I like to think of it as Kubrick's version of Star Wars; definitely more in the vein of THX-1138 IMHO.

As for fighters, I know there have been literally a dozen threads about light craft in the OTU but I still disagree with most of the rule lawyers.

Small craft are more difficult to detect, should have much higher manueverability therefore they dictate the time/place of battle, and can fight en masse, overwhelming an opponent with limited defenses/lines of fire. Once you have more fighters than turrets to shoot back at them, the advantage goes to the fighters!

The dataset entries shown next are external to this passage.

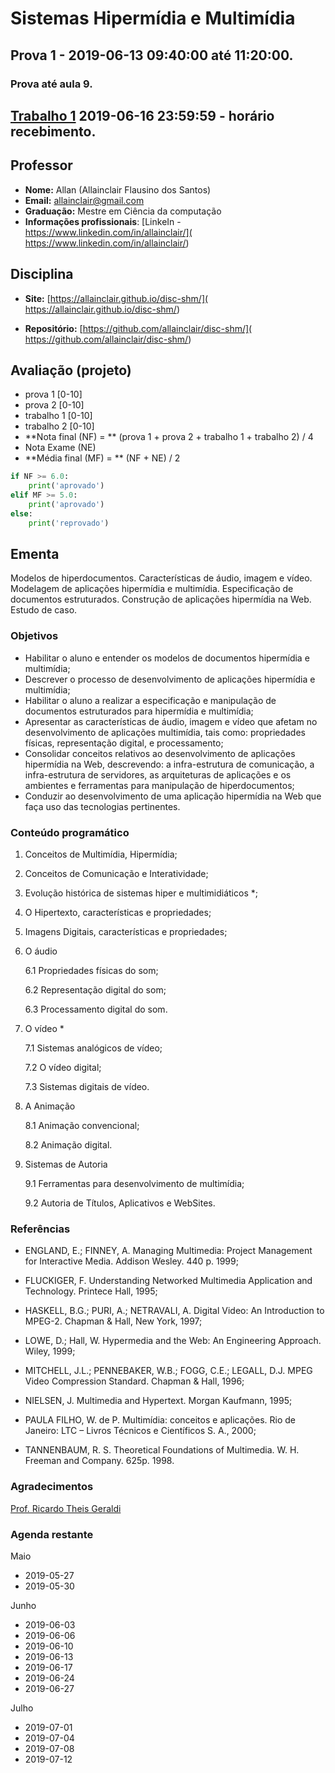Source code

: # Sistemas Hipermídia e Multimídia

## Prova 1 - 2019-06-13 09:40:00 até 11:20:00.
### Prova até **aula 9**.
## [Trabalho 1](trabalho1.md) 2019-06-16 23:59:59 - horário recebimento.

## Professor

* **Nome:** Allan (Allainclair Flausino dos Santos)
* **Email:** allainclair@gmail.com
* **Graduação:** Mestre em Ciência da computação
* **Informações profissionais**: [LinkeIn - https://www.linkedin.com/in/allainclair/](
  https://www.linkedin.com/in/allainclair/)

## Disciplina

* **Site:** [https://allainclair.github.io/disc-shm/](
  https://allainclair.github.io/disc-shm/)

* **Repositório:** [https://github.com/allainclair/disc-shm/](
  https://github.com/allainclair/disc-shm/)

## Avaliação (projeto)

* prova 1 [0-10]
* prova 2 [0-10]
* trabalho 1 [0-10]
* trabalho 2 [0-10]
* **Nota final (NF) = ** (prova 1 + prova 2 + trabalho 1 + trabalho 2) / 4
* Nota Exame (NE)
* **Média final (MF) = ** (NF + NE) / 2

```Python tab=
if NF >= 6.0:
    print('aprovado')
elif MF >= 5.0:
    print('aprovado')
else:
    print('reprovado')
```

## Ementa

Modelos de hiperdocumentos. Características de áudio, imagem e vídeo. Modelagem
de aplicações hipermídia e multimídia. Especificação de documentos estruturados.
Construção de aplicações hipermídia na Web. Estudo de caso.


### Objetivos

* Habilitar o aluno e entender os modelos de documentos hipermídia e
  multimídia;
* Descrever o processo de desenvolvimento de aplicações hipermídia e
  multimídia;
* Habilitar o aluno a realizar a especificação e manipulação de documentos
  estruturados para hipermídia e multimídia;
* Apresentar as características de áudio, imagem e vídeo que afetam no
  desenvolvimento de aplicações multimídia, tais como: propriedades físicas,
  representação digital, e processamento;
* Consolidar conceitos relativos ao desenvolvimento de aplicações hipermídia
  na Web, descrevendo: a infra-estrutura de comunicação, a infra-estrutura de
  servidores, as arquiteturas de aplicações e os ambientes e ferramentas para
  manipulação de hiperdocumentos;
* Conduzir ao desenvolvimento de uma aplicação hipermídia na Web que faça uso
  das tecnologias pertinentes.

### Conteúdo programático

1. Conceitos de Multimídia, Hipermídia;

2. Conceitos de Comunicação e Interatividade;

3. Evolução histórica de sistemas hiper e multimidiáticos *;

4. O Hipertexto, características e propriedades;

5. Imagens Digitais, características e propriedades;

6. O áudio

    6.1 Propriedades físicas do som;

    6.2 Representação digital do som;

    6.3 Processamento digital do som.

7. O vídeo *

    7.1 Sistemas analógicos de vídeo;

    7.2 O vídeo digital;

    7.3 Sistemas digitais de vídeo.

8. A Animação

    8.1 Animação convencional;

    8.2 Animação digital.

9. Sistemas de Autoria

    9.1 Ferramentas para desenvolvimento de multimídia;

    9.2 Autoria de Títulos, Aplicativos e WebSites.


### Referências

* ENGLAND, E.; FINNEY, A. Managing Multimedia: Project Management for
  Interactive Media. Addison Wesley. 440 p. 1999;

* FLUCKIGER, F. Understanding Networked Multimedia Application and Technology.
  Printece Hall, 1995;

* HASKELL, B.G.; PURI, A.; NETRAVALI, A. Digital Video: An Introduction to
  MPEG-2. Chapman &amp; Hall, New York, 1997;

* LOWE, D.; Hall, W. Hypermedia and the Web: An Engineering Approach. Wiley,
  1999;

* MITCHELL, J.L.; PENNEBAKER, W.B.; FOGG, C.E.; LEGALL, D.J. MPEG Video
  Compression Standard. Chapman &amp; Hall, 1996;

* NIELSEN, J. Multimedia and Hypertext. Morgan Kaufmann, 1995;

* PAULA FILHO, W. de P. Multimídia: conceitos e aplicações. Rio de Janeiro:
  LTC – Livros Técnicos e Científicos S. A., 2000;

* TANNENBAUM, R. S. Theoretical Foundations of Multimedia. W. H. Freeman and
  Company. 625p. 1998.

### Agradecimentos

[Prof. Ricardo Theis Geraldi](
https://www.linkedin.com/in/ricardo-theis-geraldi-50a42816/)

### Agenda restante

Maio

* 2019-05-27
* 2019-05-30

Junho

* 2019-06-03
* 2019-06-06
* 2019-06-10
* 2019-06-13
* 2019-06-17
* 2019-06-24
* 2019-06-27

Julho

* 2019-07-01
* 2019-07-04
* 2019-07-08
* 2019-07-12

And go for 12g maneuverability, but what about all those pilots you are going to liquify? Inertial dampners? A-grav couches? ROV? Got to make considerations for that.
 
Originally posted by Ran Targas:
And go for 12g maneuverability, but what about all those pilots you are going to liquify? Inertial dampners? A-grav couches? ROV? Got to make considerations for that.
With artificial gravity technology, wouldn't dampers of some sort be trivial? I don't have artificial gravity in my universe--early setting. So ships that can pull two or three Gs are pulling an awful lot. Most ships travel at 1G. And the small craft are limited by the capacity of the pilots--which I believe is in the vicinity of 10Gs, assuming proper fittings.

But with gravplates, I should think you could counteract the effect of 12Gs as easily as you could counteract 6Gs. And clearly, *that* is done in the Traveller universe.
 
Originally posted by Ran Targas:

And go for 12g maneuverability, but what about all those pilots you are going to liquify? Inertial dampners? A-grav couches? ROV? Got to make considerations for that. [/QB]
Actually, My party and i figured a way around this.
1.) G clothing, costly, it is like a Vacc Suit that also works to force blood into your upper body. Full suit: 15,000 Cr works till 9gs, at which point it is useless
2.) the cockpit is entirely flooded with water. This entirely IGNORES any amount of Gs, so all you have to do is get a "Wet Suit" that allow water near your skin, but provides you with air. Didn't work on bridge size or cost modifiers yet, but that is the way to do it.
 
In actual fighters. They can regularly take up to about 9G for a few seconds at time. 6 G is not considered enough for many of them. I remember one plane that was always grounded when on an excercise because it could not mount a 9G centerline only the 6g wing tanks. Because of the small crew and the G seat I think it is not out of the question to allow for up to 9g agility. Using that for acceleration is a bit much if it is a constant high G.
 
So what would happen if someone was subjected to an instantaneous g-field of 6g or more?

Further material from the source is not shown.